Below are the entries; count how many lines contain the word "class" and reply with that number alone.

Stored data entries
────────────────────────────────────────

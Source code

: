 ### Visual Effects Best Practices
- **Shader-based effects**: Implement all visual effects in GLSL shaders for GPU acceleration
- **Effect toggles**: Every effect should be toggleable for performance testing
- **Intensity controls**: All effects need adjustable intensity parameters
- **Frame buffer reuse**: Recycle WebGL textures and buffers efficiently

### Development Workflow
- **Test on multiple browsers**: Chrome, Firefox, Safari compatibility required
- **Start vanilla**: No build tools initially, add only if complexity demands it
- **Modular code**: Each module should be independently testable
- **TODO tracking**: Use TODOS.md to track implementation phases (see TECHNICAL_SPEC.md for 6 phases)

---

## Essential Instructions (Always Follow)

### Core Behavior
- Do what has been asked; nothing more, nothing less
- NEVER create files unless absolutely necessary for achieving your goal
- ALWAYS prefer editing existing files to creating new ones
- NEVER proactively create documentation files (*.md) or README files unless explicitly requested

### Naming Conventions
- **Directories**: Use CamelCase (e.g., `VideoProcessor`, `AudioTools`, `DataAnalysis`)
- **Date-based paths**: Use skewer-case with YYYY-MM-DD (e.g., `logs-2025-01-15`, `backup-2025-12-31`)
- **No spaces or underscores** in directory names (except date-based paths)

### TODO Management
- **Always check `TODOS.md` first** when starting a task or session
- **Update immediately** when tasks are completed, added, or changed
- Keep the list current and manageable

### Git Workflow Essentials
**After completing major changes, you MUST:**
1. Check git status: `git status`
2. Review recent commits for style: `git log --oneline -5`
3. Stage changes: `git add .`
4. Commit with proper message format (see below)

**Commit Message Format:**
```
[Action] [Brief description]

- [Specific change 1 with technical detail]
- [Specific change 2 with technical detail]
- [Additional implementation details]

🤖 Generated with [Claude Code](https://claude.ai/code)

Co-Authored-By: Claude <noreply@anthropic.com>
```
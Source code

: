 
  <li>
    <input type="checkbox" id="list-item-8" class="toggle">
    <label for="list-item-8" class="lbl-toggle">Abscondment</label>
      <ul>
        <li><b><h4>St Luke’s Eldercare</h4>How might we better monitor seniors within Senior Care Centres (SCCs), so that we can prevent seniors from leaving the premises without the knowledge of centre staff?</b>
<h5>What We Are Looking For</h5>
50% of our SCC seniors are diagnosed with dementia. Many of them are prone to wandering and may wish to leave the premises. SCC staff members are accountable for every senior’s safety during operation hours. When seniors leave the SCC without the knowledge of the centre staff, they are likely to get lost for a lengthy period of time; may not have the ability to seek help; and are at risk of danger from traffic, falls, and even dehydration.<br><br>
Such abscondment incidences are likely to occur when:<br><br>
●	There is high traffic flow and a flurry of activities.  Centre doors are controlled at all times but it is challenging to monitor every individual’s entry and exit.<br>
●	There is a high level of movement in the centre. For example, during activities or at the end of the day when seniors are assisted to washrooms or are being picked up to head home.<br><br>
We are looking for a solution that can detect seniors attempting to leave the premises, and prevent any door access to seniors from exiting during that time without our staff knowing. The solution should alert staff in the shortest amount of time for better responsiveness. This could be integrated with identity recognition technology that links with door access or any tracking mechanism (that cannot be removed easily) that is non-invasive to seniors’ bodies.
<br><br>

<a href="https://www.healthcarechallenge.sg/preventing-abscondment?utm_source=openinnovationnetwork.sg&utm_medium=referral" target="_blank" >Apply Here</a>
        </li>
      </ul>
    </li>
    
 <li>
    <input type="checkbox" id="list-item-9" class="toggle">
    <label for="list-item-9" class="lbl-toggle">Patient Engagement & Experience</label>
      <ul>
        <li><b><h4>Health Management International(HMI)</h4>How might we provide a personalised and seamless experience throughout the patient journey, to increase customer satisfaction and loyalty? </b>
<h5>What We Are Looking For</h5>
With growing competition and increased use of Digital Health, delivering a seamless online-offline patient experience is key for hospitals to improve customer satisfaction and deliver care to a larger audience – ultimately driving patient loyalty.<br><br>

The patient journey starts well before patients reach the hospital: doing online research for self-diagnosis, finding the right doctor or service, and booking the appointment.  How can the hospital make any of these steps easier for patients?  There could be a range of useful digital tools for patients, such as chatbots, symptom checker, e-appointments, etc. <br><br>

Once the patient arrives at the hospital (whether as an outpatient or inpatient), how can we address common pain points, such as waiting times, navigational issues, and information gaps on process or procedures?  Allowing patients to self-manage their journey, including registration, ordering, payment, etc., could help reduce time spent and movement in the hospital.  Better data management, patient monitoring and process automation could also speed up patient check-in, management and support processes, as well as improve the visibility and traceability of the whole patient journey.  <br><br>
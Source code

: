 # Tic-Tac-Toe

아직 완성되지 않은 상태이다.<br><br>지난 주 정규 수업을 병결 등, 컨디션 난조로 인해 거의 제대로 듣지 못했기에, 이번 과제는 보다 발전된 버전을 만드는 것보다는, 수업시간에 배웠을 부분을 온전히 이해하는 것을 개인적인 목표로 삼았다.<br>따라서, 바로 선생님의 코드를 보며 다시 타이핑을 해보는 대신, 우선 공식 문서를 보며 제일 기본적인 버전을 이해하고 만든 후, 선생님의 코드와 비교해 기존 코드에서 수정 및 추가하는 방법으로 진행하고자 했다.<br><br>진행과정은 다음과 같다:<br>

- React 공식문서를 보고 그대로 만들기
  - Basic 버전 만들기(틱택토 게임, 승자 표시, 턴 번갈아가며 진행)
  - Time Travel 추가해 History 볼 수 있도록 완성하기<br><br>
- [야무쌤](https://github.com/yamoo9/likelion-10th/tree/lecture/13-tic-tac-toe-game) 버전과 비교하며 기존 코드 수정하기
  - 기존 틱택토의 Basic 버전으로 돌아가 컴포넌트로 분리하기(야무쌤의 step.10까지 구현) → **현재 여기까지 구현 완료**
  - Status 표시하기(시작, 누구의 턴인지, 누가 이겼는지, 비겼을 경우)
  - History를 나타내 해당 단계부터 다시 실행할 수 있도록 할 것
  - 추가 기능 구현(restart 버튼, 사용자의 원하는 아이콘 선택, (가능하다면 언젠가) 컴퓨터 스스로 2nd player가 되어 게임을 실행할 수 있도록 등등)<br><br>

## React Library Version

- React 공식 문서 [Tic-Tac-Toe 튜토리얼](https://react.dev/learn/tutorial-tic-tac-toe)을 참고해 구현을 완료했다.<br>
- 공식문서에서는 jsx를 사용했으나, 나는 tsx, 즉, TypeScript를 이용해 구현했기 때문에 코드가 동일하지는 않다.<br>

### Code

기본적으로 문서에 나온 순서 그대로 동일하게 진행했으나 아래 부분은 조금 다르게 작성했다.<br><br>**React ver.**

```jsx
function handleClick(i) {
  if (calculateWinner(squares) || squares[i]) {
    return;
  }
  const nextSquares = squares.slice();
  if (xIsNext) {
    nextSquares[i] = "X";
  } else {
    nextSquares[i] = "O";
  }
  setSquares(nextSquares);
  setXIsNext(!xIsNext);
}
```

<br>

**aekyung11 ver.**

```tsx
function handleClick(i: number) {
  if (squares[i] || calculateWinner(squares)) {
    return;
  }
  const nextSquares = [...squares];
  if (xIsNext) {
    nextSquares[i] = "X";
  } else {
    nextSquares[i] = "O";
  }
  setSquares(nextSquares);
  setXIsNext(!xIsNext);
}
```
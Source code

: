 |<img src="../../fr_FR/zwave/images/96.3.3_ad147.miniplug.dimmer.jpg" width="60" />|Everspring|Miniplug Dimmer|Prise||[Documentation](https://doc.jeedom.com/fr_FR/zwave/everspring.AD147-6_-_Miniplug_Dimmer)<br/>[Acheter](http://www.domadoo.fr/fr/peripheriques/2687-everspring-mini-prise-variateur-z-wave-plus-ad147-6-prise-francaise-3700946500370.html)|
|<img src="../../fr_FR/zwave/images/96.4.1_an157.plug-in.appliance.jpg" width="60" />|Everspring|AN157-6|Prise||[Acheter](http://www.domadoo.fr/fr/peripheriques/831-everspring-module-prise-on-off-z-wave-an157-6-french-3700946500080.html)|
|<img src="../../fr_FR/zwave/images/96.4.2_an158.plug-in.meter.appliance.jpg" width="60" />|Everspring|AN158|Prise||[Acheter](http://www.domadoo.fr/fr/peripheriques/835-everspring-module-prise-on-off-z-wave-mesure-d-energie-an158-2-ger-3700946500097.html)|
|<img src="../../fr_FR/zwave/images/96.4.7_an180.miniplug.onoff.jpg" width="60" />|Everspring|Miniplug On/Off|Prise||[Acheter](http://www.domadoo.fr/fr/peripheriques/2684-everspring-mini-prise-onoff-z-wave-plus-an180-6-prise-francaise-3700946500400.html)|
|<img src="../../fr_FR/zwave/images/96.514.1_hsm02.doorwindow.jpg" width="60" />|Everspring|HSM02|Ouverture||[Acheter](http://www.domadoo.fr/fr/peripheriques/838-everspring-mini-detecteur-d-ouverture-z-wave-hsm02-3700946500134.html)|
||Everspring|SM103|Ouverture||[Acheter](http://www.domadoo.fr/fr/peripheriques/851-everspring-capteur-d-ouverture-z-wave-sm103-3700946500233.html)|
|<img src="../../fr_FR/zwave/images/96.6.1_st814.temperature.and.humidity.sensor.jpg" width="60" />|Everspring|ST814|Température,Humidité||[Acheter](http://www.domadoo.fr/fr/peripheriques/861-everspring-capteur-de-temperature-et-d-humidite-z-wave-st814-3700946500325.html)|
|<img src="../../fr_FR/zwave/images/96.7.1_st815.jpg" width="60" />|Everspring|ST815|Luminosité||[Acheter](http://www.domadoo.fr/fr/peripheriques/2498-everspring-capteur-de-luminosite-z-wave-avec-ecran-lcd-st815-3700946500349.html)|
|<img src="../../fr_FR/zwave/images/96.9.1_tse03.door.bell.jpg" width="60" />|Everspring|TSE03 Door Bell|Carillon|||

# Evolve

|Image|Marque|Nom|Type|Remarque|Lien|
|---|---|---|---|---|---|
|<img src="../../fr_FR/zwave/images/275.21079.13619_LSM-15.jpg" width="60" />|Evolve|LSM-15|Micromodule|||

────────────────────────────────────────

* RESULT BELOW
4